Aryna Sabalenka says comments from Belarus president Alexander Lukashenko ‘not helping’
Aryna Sabalenka fears comments from Belarus president Alexander Lukashenko may make her even more unpopular on the WTA Tour and insists she would “stop the war” in Ukraine if she could.
The world No 2 spoke last month about the “hate” she encountered in the locker room amid strained relations between some players following Russia’s invasion of Ukraine, which was supported by its ally Belarus.
Lukashenko celebrated Sabalenka’s Australian Open victory in January and said more recently that people knew which country she hailed from even if she was playing under a neutral flag.
In March 2022, tennis’ bodies governing players from Russia and Belarus from competing under the name or flag of either country following the war, requiring them to play under neutral flags.
“I’m pretty sure that it’s not helping,” Sabalenka told reporters in Stuttgart on Tuesday when asked about Lukashenko’s comments. “I don’t know what to say because he can comment [on] my game, he can comment whatever he wants to.
“I have nothing to do with politics…If Ukrainians will hate me more after his speech, then what can I do? If they feel better by hating me, I’m happy to help them with that. They can do that.
“But the rest, if I could stop the war, I would do that, but unfortunately it’s not in my hands and it’s not under my control.”
The 24-year-old said she keeps away from the internet as much as possible to avoid reading negative comments.
“I’ll be able to focus on myself and on my game and not get too depressed about this situation,” she added.
Sabalenka is playing at the Stuttgart Open this week after withdrawing from the Charleston Open with a minor injury. She will face Barbora Krejcikova in the second round of the clay-court event after receiving a bye in the opener.
Swiatek fit for Stuttgart title defense after injury
Iga Swiatek has recovered from a rib injury and is ready to defend her Stuttgart Open title, though the world No 1 concedes she may be a bit rusty following a month-long absence.
The Pole, who is also gearing up for the start of her French Open title defense next month, withdrew ahead of the Miami Open and Billie Jean King Cup qualifiers due to the injury she sustained during her run to the Indian Wells semi-finals last month .
“I’m not injured anymore, so that’s the most important thing for me,” the 21-year-old said on Tuesday. “I feel like I used that time in Warsaw well to rest a little bit and to not think about tennis.
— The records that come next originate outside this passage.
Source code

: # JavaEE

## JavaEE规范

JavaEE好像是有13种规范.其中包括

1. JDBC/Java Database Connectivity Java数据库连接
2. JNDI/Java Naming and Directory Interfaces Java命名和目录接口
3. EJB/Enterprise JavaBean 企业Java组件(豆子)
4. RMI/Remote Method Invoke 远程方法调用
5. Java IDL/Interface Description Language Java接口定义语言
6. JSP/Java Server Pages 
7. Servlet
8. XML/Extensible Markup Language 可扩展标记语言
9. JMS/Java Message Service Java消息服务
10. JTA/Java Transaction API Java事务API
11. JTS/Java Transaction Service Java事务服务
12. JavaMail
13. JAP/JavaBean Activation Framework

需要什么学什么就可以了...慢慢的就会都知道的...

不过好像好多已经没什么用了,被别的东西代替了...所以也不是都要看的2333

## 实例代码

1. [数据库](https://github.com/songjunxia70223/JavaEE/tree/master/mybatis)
I have still been working out physically a little bit and obviously coming back to practicing step by step. Here I am and I think I ‘m ready.”
The three-time Grand Slam champion will begin her campaign at the WTA 500 clay-court event against China’s Zheng Qinwen in the last 16 after receiving a bye in the first round.
“It’s the first tournament on clay, so for sure I would love to play well, but I also know that I might be a little bit rusty because coming back from injury it’s always a little bit like that,” Swiatek added. “So I’m keeping my expectations low, but for sure I want to play the best tennis possible.”